The State Bar of California issued a notice of disciplinary charges against attorney Michael Jacob Libman on March 6. The State Bar accuses the Tarzana attorney of violations of the Business and Professions Code and professional conduct rules, as well as moral turpitude, deceit and collusion, conflict of interest and misrepresenting his past case experience.
The action against Libman grew out of the city’s decision more than a decade ago to launch a new consumer information system that included a replacement of the DWP’s system for billing ratepayers for electricity and water use, according to the State Bar’s filing. The system, called Customer Care & Billing (CC&B), was developed and overseen by Pricewaterhouse Cooper (PwC).
“The launch of the new CC&B system was a disaster,” the State Bar’s notice states. “The CC&B system overcharged some ratepayers, failed to bill other ratepayers, sent delayed bills, improperly estimated bills, failed to provide ratepayers with appropriate refunds or credits and failed to ensure that reported problems were investigated.”

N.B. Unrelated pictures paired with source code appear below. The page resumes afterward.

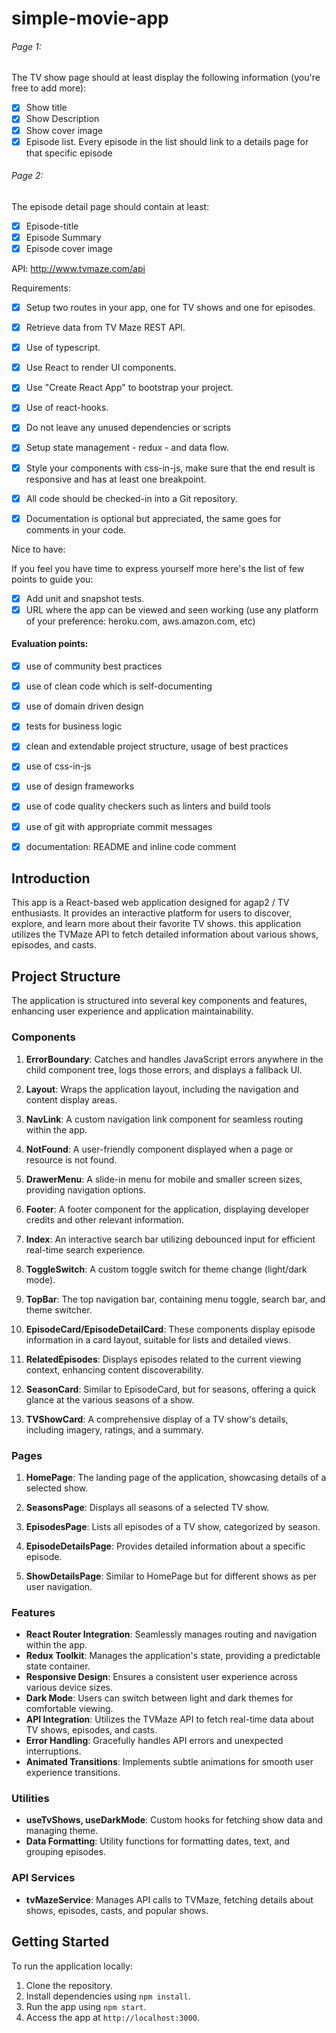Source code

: # simple-movie-app
###### Page 1:
The TV show page should at least display the following information (you're free to add more):
- [x] Show title
- [x] Show Description
- [x] Show cover image
- [x] Episode list. Every episode in the list should link to a details page for that specific episode

###### Page 2:
The episode detail page should contain at least:
- [x] Episode-title
- [x] Episode Summary
- [x] Episode cover image

API: http://www.tvmaze.com/api

Requirements:

- [x] Setup two routes in your app, one for TV shows and one for episodes.
- [x] Retrieve data from TV Maze REST API.

- [x] Use of typescript.
- [x] Use React to render UI components.
- [x] Use "Create React App" to bootstrap your project.

- [x] Use of react-hooks.

- [x] Do not leave any unused dependencies or scripts
- [x] Setup state management - redux - and data flow.
- [x] Style your components with css-in-js, make sure that the end result is responsive and has at least one breakpoint.
- [x] All code should be checked-in into a Git repository.

- [x] Documentation is optional but appreciated, the same goes for comments in your code.

Nice to have:

If you feel you have time to express yourself more here's the list of few points to guide you:

- [x] Add unit and snapshot tests.
- [x] URL where the app can be viewed and seen working (use any platform of your preference: heroku.com, aws.amazon.com, etc)

#### Evaluation points:

- [x] use of community best practices

- [x] use of clean code which is self-documenting

- [x] use of domain driven design

- [x] tests for business logic

- [x] clean and extendable project structure, usage of best practices

- [x] use of css-in-js

- [x] use of design frameworks

- [x] use of code quality checkers such as linters and build tools

- [x] use of git with appropriate commit messages

- [x] documentation: README and inline code comment
## Introduction

This app is a React-based web application designed for agap2 / TV enthusiasts. It provides an interactive platform for users to discover, explore, and learn more about their favorite TV shows. this application utilizes the TVMaze API to fetch detailed information about various shows, episodes, and casts.

## Project Structure

The application is structured into several key components and features, enhancing user experience and application maintainability.

### Components

1. **ErrorBoundary**: Catches and handles JavaScript errors anywhere in the child component tree, logs those errors, and displays a fallback UI.

2. **Layout**: Wraps the application layout, including the navigation and content display areas.

3. **NavLink**: A custom navigation link component for seamless routing within the app.

4. **NotFound**: A user-friendly component displayed when a page or resource is not found.

5. **DrawerMenu**: A slide-in menu for mobile and smaller screen sizes, providing navigation options.

6. **Footer**: A footer component for the application, displaying developer credits and other relevant information.

7. **Index**: An interactive search bar utilizing debounced input for efficient real-time search experience.

8. **ToggleSwitch**: A custom toggle switch for theme change (light/dark mode).

9. **TopBar**: The top navigation bar, containing menu toggle, search bar, and theme switcher.

10. **EpisodeCard/EpisodeDetailCard**: These components display episode information in a card layout, suitable for lists and detailed views.

11. **RelatedEpisodes**: Displays episodes related to the current viewing context, enhancing content discoverability.

12. **SeasonCard**: Similar to EpisodeCard, but for seasons, offering a quick glance at the various seasons of a show.

13. **TVShowCard**: A comprehensive display of a TV show's details, including imagery, ratings, and a summary.

### Pages

1. **HomePage**: The landing page of the application, showcasing details of a selected show.

2. **SeasonsPage**: Displays all seasons of a selected TV show.

3. **EpisodesPage**: Lists all episodes of a TV show, categorized by season.

4. **EpisodeDetailsPage**: Provides detailed information about a specific episode.

5. **ShowDetailsPage**: Similar to HomePage but for different shows as per user navigation.

### Features

- **React Router Integration**: Seamlessly manages routing and navigation within the app.
- **Redux Toolkit**: Manages the application's state, providing a predictable state container.
- **Responsive Design**: Ensures a consistent user experience across various device sizes.
- **Dark Mode**: Users can switch between light and dark themes for comfortable viewing.
- **API Integration**: Utilizes the TVMaze API to fetch real-time data about TV shows, episodes, and casts.
- **Error Handling**: Gracefully handles API errors and unexpected interruptions.
- **Animated Transitions**: Implements subtle animations for smooth user experience transitions.

### Utilities

- **useTvShows, useDarkMode**: Custom hooks for fetching show data and managing theme.
- **Data Formatting**: Utility functions for formatting dates, text, and grouping episodes.

### API Services

- **tvMazeService**: Manages API calls to TVMaze, fetching details about shows, episodes, casts, and popular shows.

## Getting Started

To run the application locally:

1. Clone the repository.
2. Install dependencies using `npm install`.
3. Run the app using `npm start`.
4. Access the app at `http://localhost:3000`.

In turn, the DWP lost hundreds of millions of dollars and faced four class-action lawsuits filed on behalf of ratepayers. The Los Angeles City Attorney’s Office hired two lawyers – New York-licensed Paul Paradis and California attorney Paul Kiesel – to file a lawsuit against PwC over the billing mess, according to the State Bar, but the pair eventually became part of an apparent plot to co-opt the other class actions with a new class action, Antwon Jones v. City of Los Angeles.
Libman was hired as a local counsel to represent Jones and file the lawsuit, and city officials negotiated to dismiss the other four class actions in favor of the Jones lawsuit, leaving the latter as the sole vehicle to address DWP customers’ complaints, according to the State Bar.
“(Libman) colluded with Paradis and Kiesel, attorneys who (the) respondent knew represented the city and DWP, to structure, position and settle Jones v. City in a way that would serve the interests of the city and DWP, while failing to disclose and concealing this collusion from Jones, the court overseeing and approving the settlement in Jones v. City and others,” the State Bar’s notice says.
The city’s litigation against PwC was eventually dismissed.
Libman’s attorney, Megan Zavieh, said her client is looking forward to a public trial. A statement by Libman emailed to the Southern California Record indicates he expects full vindication.
“I am disappointed that the State Bar filed charges against me in this politicized LADWP case driven by vindictive, corrupt and connected lawyers bent on railroading me because I have been exposing their corruption for the past few years,” Libman said. “If I will get a fair trial that allows me to present all the evidence, I will be fully vindicated, and the true scale of the layers of corruption further exposed. I look forward to the public trial, and I invite members of the media, bench and bar to come watch.”
In 2017, the Los Angeles Superior Court approved a $67 million settlement to settle the Jones v. City of Los Angeles class action. The State Bar alleges that the deal included $19 million in plaintiffs’ attorney fees, including kickbacks to some and a payment of $1.65 million to Libman.
The State Bar’s notice indicates that Libman could face suspension, disbarment or possibly a monetary sanction of $50,000 per disciplinary order. He is also accused of failing to obey previous court orders related to the investigation of the case.
The U.S. Attorney’s Office for the Central District of California reports that Paradis agreed to plead guilty to a bribery charge for receiving an illegal $2.2 million payment and other actions related to lawsuit collusion.